Around each of the mountains - most of the mountains - as well as stories like that you get tales from Tours and Giri past, grounding these climbs in what they mean for the two cyclists. As Graeme Fife showed with the first edition of his Tour de France book - and Tim Moore in French Revolutions (or in his forthcoming Giro book) - the personal adventure is an efficient way to dip in and out of cycling history and root that history in geography. Or even, if you want to get all Iain Sinclair about this, psychogeography.

"The first I had seen of Plateau de Beille, indeed the first many cycling enthusiasts had seen of it, was during stage 11 of the 1998 Tour de France (of course, skiers had been visiting in droves long before the Tour first interrupted the Plateau's summer calm). Up until then, the climb to the ski station hadn't featured in any Tour route, although it had featured in a smaller race known as La Route du Sud. During that Tour stage, Pantani had used the climb as a springboard for his attack, sprinting away from the group of main contenders in a manner that suggested his right hand was gripped around a motorbike throttle (remember, cycling's reality has often existed within inverted commas). Only Jan Ullrich had been able to attempt a counter move but his large diesel engine proved insufficient to overcome Pantani's nimble, petrol-driven, fuel-injected flight: Pantani never once settled, always getting out the saddle to press harder on the pedals and kick the tempo higher; another acceleration and the elastic snapped; Ullrich was dropped. Pantani caught and passed the remnants of the day's earlier breakaway, won the stage and in the process chipped almost two minutes off Ullrich's lead - and still nobody had the diminutive Italian down as a potential Tour winner. "
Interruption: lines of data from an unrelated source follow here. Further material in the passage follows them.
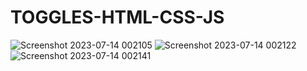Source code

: # TOGGLES-HTML-CSS-JS
![Screenshot 2023-07-14 002105](https://github.com/Narayan-Thakare/TOGGLES-HTML-CSS-JS/assets/113063658/67d2e227-b826-4df1-b38a-470e25a94482)
![Screenshot 2023-07-14 002122](https://github.com/Narayan-Thakare/TOGGLES-HTML-CSS-JS/assets/113063658/efa9efc0-4f5c-4e87-ab1b-d9b1f2869ec1)
![Screenshot 2023-07-14 002141](https://github.com/Narayan-Thakare/TOGGLES-HTML-CSS-JS/assets/113063658/c8e62dfe-95a7-4473-8f90-020202656260)
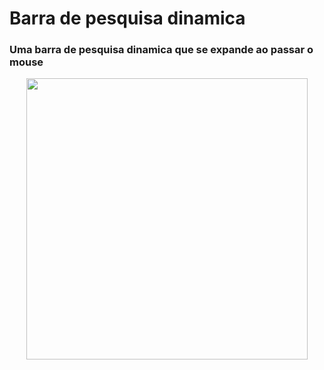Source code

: # Barra de pesquisa dinamica

### Uma barra de pesquisa dinamica que se expande ao passar o mouse

<p align="center">
    <img width="450" src="/assets/barra-de-pesquisa.gif">
</p>
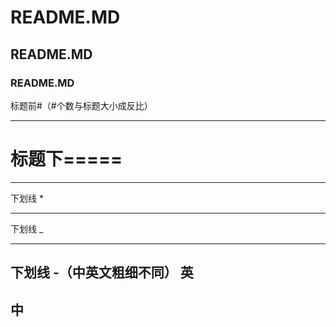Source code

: # README.MD
## README.MD
### README.MD
标题前#（#个数与标题大小成反比）
____________
标题下=====
=====
____________
下划线 *
***********
下划线 _
____________
下划线 -（中英文粗细不同）
英
------------
中
-----------

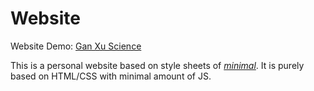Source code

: # Website

Website Demo: [Gan Xu Science](https://ganxu.science)

This is a personal website based on style sheets of [*minimal*](https://github.com/pages-themes/minimal). It is purely based on HTML/CSS with minimal amount of JS.



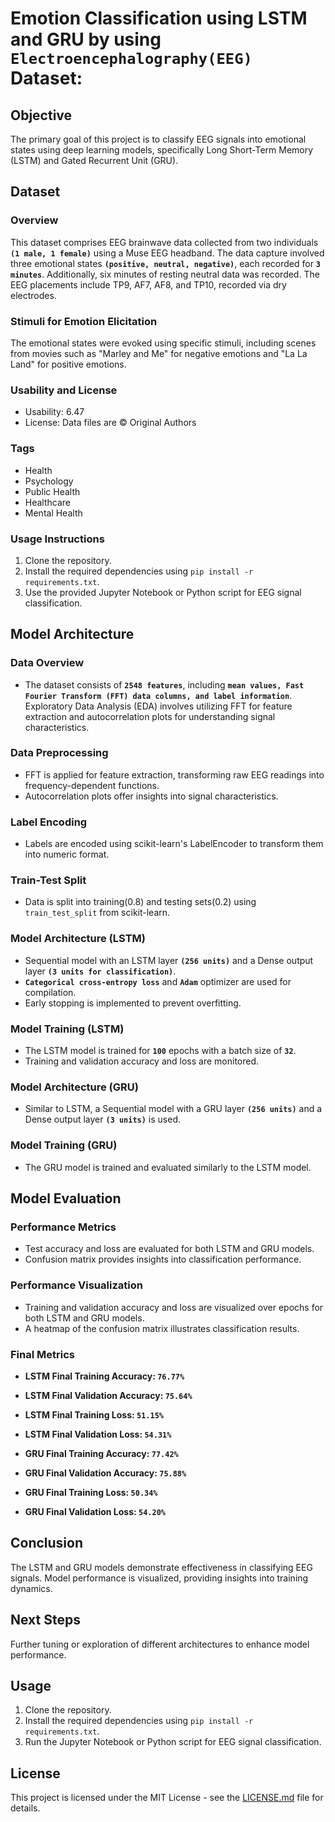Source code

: # Emotion Classification using LSTM and GRU by using `Electroencephalography(EEG)` Dataset: 

## Objective
The primary goal of this project is to classify EEG signals into emotional states using deep learning models, specifically Long Short-Term Memory (LSTM) and Gated Recurrent Unit (GRU).

## Dataset
### Overview
This dataset comprises EEG brainwave data collected from two individuals **`(1 male, 1 female)`** using a Muse EEG headband. The data capture involved three emotional states **`(positive, neutral, negative)`**, each recorded for **`3 minutes`**. Additionally, six minutes of resting neutral data was recorded. The EEG placements include TP9, AF7, AF8, and TP10, recorded via dry electrodes.

### Stimuli for Emotion Elicitation
The emotional states were evoked using specific stimuli, including scenes from movies such as "Marley and Me" for negative emotions and "La La Land" for positive emotions.

### Usability and License
- Usability: 6.47
- License: Data files are © Original Authors

### Tags
- Health
- Psychology
- Public Health
- Healthcare
- Mental Health

### Usage Instructions
1. Clone the repository.
2. Install the required dependencies using `pip install -r requirements.txt`.
3. Use the provided Jupyter Notebook or Python script for EEG signal classification.

## Model Architecture

### Data Overview
- The dataset consists of **`2548 features`**, including **`mean values, Fast Fourier Transform (FFT) data columns, and label information`**. Exploratory Data Analysis (EDA) involves utilizing FFT for feature extraction and autocorrelation plots for understanding signal characteristics.

### Data Preprocessing
- FFT is applied for feature extraction, transforming raw EEG readings into frequency-dependent functions.
- Autocorrelation plots offer insights into signal characteristics.

### Label Encoding
- Labels are encoded using scikit-learn's LabelEncoder to transform them into numeric format.

### Train-Test Split
- Data is split into training(0.8) and testing sets(0.2) using `train_test_split` from scikit-learn.

### Model Architecture (LSTM)
- Sequential model with an LSTM layer **`(256 units)`** and a Dense output layer **`(3 units for classification)`**.
- **`Categorical cross-entropy loss`** and **`Adam`** optimizer are used for compilation.
- Early stopping is implemented to prevent overfitting.

### Model Training (LSTM)
- The LSTM model is trained for **`100`** epochs with a batch size of **`32`**.
- Training and validation accuracy and loss are monitored.

### Model Architecture (GRU)
- Similar to LSTM, a Sequential model with a GRU layer **`(256 units)`** and a Dense output layer **`(3 units)`** is used.

### Model Training (GRU)
- The GRU model is trained and evaluated similarly to the LSTM model.

## Model Evaluation

### Performance Metrics
- Test accuracy and loss are evaluated for both LSTM and GRU models.
- Confusion matrix provides insights into classification performance.

### Performance Visualization
- Training and validation accuracy and loss are visualized over epochs for both LSTM and GRU models.
- A heatmap of the confusion matrix illustrates classification results.

### Final Metrics
- **LSTM Final Training Accuracy: `76.77%`**
- **LSTM Final Validation Accuracy: `75.64%`**
- **LSTM Final Training Loss: `51.15%`**
- **LSTM Final Validation Loss: `54.31%`**

- **GRU Final Training Accuracy: `77.42%`**
- **GRU Final Validation Accuracy: `75.88%`**
- **GRU Final Training Loss: `50.34%`**
- **GRU Final Validation Loss: `54.20%`**

## Conclusion
The LSTM and GRU models demonstrate effectiveness in classifying EEG signals. Model performance is visualized, providing insights into training dynamics.

## Next Steps
Further tuning or exploration of different architectures to enhance model performance.

## Usage
1. Clone the repository.
2. Install the required dependencies using `pip install -r requirements.txt`.
3. Run the Jupyter Notebook or Python script for EEG signal classification.

## License
This project is licensed under the MIT License - see the [LICENSE.md](LICENSE.md) file for details.

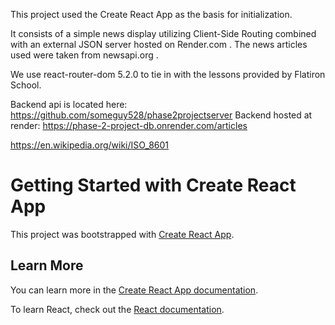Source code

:This project used the Create React App as the basis for initialization.

It consists of a simple news display utilizing Client-Side Routing combined with an external JSON server hosted on Render.com . The news articles used were taken from newsapi.org .  

We use react-router-dom 5.2.0 to tie in with the lessons provided by Flatiron School.

Backend api is located here: https://github.com/someguy528/phase2projectserver
Backend hosted at render: https://phase-2-project-db.onrender.com/articles

https://en.wikipedia.org/wiki/ISO_8601

# Getting Started with Create React App

This project was bootstrapped with [Create React App](https://github.com/facebook/create-react-app).

## Learn More

You can learn more in the [Create React App documentation](https://facebook.github.io/create-react-app/docs/getting-started).

To learn React, check out the [React documentation](https://reactjs.org/).
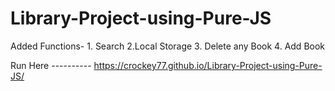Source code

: # Library-Project-using-Pure-JS
Added Functions- 1. Search  2.Local Storage 3. Delete any Book 4. Add Book


Run Here ----------  https://crockey77.github.io/Library-Project-using-Pure-JS/
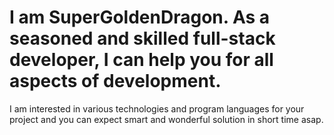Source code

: # I am SuperGoldenDragon. As a seasoned and skilled full-stack developer, I can help you for all aspects of development.
I am interested in various technologies and program languages for your project and you can expect smart and wonderful solution in short time asap.
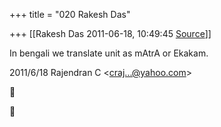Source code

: +++
title = "020 Rakesh Das"

+++
[[Rakesh Das	2011-06-18, 10:49:45 [Source](https://groups.google.com/g/bvparishat/c/XWXjobVnmP4)]]



In bengali we translate unit as mAtrA or Ekakam.  
  

2011/6/18 Rajendran C \<[craj...@yahoo.com]()\>





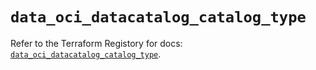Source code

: # `data_oci_datacatalog_catalog_type`

Refer to the Terraform Registory for docs: [`data_oci_datacatalog_catalog_type`](https://registry.terraform.io/providers/oracle/oci/6.18.0/docs/data-sources/datacatalog_catalog_type).
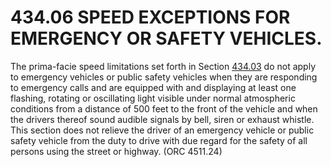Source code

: 434.06 SPEED EXCEPTIONS FOR EMERGENCY OR SAFETY VEHICLES.
=========================================================

The prima-facie speed limitations set forth in Section
[434.03](21576109.html) do not apply to emergency vehicles or public
safety vehicles when they are responding to emergency calls and are
equipped with and displaying at least one flashing, rotating or
oscillating light visible under normal atmospheric conditions from a
distance of 500 feet to the front of the vehicle and when the drivers
thereof sound audible signals by bell, siren or exhaust whistle. This
section does not relieve the driver of an emergency vehicle or public
safety vehicle from the duty to drive with due regard for the safety of
all persons using the street or highway. (ORC 4511.24)
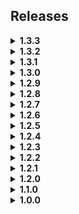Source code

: ## Releases

<details>
    <summary><b>1.3.3</b></summary>
    <ul>
	<li>
	    <p>Added checks to remove null volumes which caused infinite loading bugs.</p>
	</li>
    </ul>
</details>

<details>
    <summary><b>1.3.2</b></summary>
    <ul>
	<li>
	    <p>Added an additional config to toggle the extra shelf spawning. (If you want to disable the shelf, everyone must have the config set to false.</p>
	</li>
    </ul>
</details>

<details>
    <summary><b>1.3.1</b></summary>
    <ul>
	<li>
	    <p>Added check for Vanilla Upgrades mod.</p>
	</li>
    </ul>
</details>

<details>
    <summary><b>1.3.0</b></summary>
    <ul>
	<li>
	    <p>Config values can now go to -1 in which vanilla values will be used.</p>
	</li>
    </ul>
</details>

<details>
    <summary><b>1.2.9</b></summary>
    <ul>
	<li>
	    <p>Changed some values.</p>
	</li>
    </ul>
</details>

<details>
    <summary><b>1.2.8</b></summary>
    <ul>
	<li>
	    <p>Added a LOT of config entries to customize your experience. Only change the values if you know what you're doing. (default values work fine)</p>
	</li>
    </ul>
</details>

<details>
    <summary><b>1.2.7</b></summary>
    <ul>
	<li>
	    <p>Fixed carts being affected by Max Amount</p>
	</li>
    </ul>
</details>

<details>
    <summary><b>1.2.6</b></summary>
    <ul>
	<li>
	    <p>Organized code for better readability, and clarity.</p>
	</li>
        <li>
	    <p>Rewrote the config to be more concise.</p>
	</li>
	<li>
	    <p>Altered the item spawning code to hopefully allow more single use items to spawn. (Map Player Count, and modded upgrades such as Valuable Count, Map Enemy Count, etc)</p>
	</li>
    </ul>
</details>

<details>
    <summary><b>1.2.5</b></summary>
    <ul>
	<li>
	    <p>Compatibility with some modded upgrades has been added. (As of now, only upgrades added through MoreUpgrades will be detected)</p>
	</li>
        <li>
	    <p>Added a toggle in the config to override modded values. (leave false if you want to use the mods config)</p>
	</li>
    </ul>
</details>

<details>
    <summary><b>1.2.4</b></summary>
    <ul>
        <li>
	    <p>Added another config slider to allow more control over the mod.</p>
	</li>
    </ul>
</details>

<details>
    <summary><b>1.2.3</b></summary>
    <p>Fixes</p>
    <ul>
	<li>
	    <p>Reverted the shelving prefab to 1.2.1 (removed some lights) to fix potential performance hinderances.</p>
	</li>
	<li>
	    <p>Additional checks to prevent the shelf from spawning multiple times, which affected performance.</p>
	</li>
	<li>
	    <p>Fixed weapons spawning when the limit was reached. (caused weapons and items you bought to disappear)</p>
	</li>
    </ul>
    <p>Additions</p>
    <ul>
        <li>
	    <p>Added a two config entries that you can customize.</p>
	</li>
    </ul>
</details>

<details>
    <summary><b>1.2.2</b></summary>
    <ul>
        <li>
	    <p>Fixed the networking code causing the shelf to spawn in the truck. (Hopefully for good!)</p>
	</li>
    </ul>
</details>

<details>
    <summary><b>1.2.1</b></summary>
    <ul>
        <li>
	    <p>Added additional level verification to prevent the truck from being partially blocked. (This however might prevent the shelf from spawning, but only in very rare edge cases)
	    </p>
	</li>
    </ul>
</details>

<details>
    <summary><b>1.2.0</b></summary>
    <ul>
        <li>Removed smaller custom shelf</li>
        <li>Added large shelving unit that holds more items</li>
        <li>Increased the item limit to account for more spawning volumes</li>
        <li>Created a GitHub repository for bug reports</li>
    </ul>
</details>

<details>
    <summary><b>1.1.0</b></summary>
    <ul>
        <li>Fixed Instance initialization</li>
        <li>Added config values for item spawns</li>
        <li>Added additional shelf in front of cash register</li>
        <li>Fixed issue with spawn capacity of items in shop</li>
    </ul>
</details>

<details>
    <summary><b>1.0.0</b></summary>
    <ul>
        <li>Initial Release</li>
    </ul>
</details>
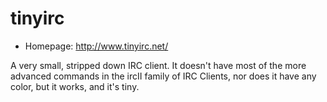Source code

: # tinyirc

* Homepage: http://www.tinyirc.net/

A very small, stripped down IRC client. It doesn't have most of the more
 advanced commands in the ircII family of IRC Clients, nor does it have any
 color, but it works, and it's tiny.
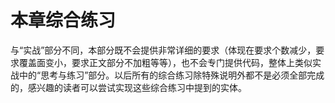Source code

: # 本章综合练习

与“实战”部分不同，本部分既不会提供非常详细的要求（体现在要求个数减少，要求覆盖面变小，要求正文部分不加粗等等），也不会专门提供代码，整体上类似实战中的“思考与练习”部分。以后所有的综合练习除特殊说明外都不是必须全部完成的，感兴趣的读者可以尝试实现这些综合练习中提到的实体。

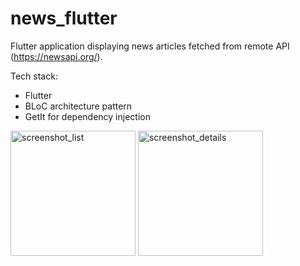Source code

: # news_flutter

Flutter application displaying news articles fetched from remote API (https://newsapi.org/).

Tech stack:
- Flutter
- BLoC architecture pattern
- GetIt for dependency injection


<p float="left">
<img width="200" alt="screenshot_list" src="https://user-images.githubusercontent.com/6339642/147886108-11a4e458-8f8f-4890-af5d-fdd862acf75d.png">
<img width="200" alt="screenshot_details" src="https://user-images.githubusercontent.com/6339642/147886112-6a493d81-ec1e-4b90-be99-2f3993f8b081.png">
</p>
The other thread, the disintegrating friendship, makes for interesting reading but is - perhaps - a bit mishandled. The adventure told here took place in 2004 and after the holiday ended the two friends were friends no more. So much so that Rae-Hansen's travelling companion is here given a pseudonym. With nearly a decade's distance it would have been nice had Rae-Hansen stepped back from the day-to-day moments and approached the breakdown from a distance, stripping away much of the melodrama to highlight the real drama of particular moments. As it is, there's enough there for the reader to work on, draw their own picture, but that's not particularly satisfying. Perhaps here an epilogue would also have helped, to explain what happened when the two returned to Scotland.

For the history and the geography - and even the imperfectly told disintegrating friendship - The Breakaway makes a good read, though as with climbing the mountains themselves, you'll find yourself slogging through some of the unnecessary daily melodramas.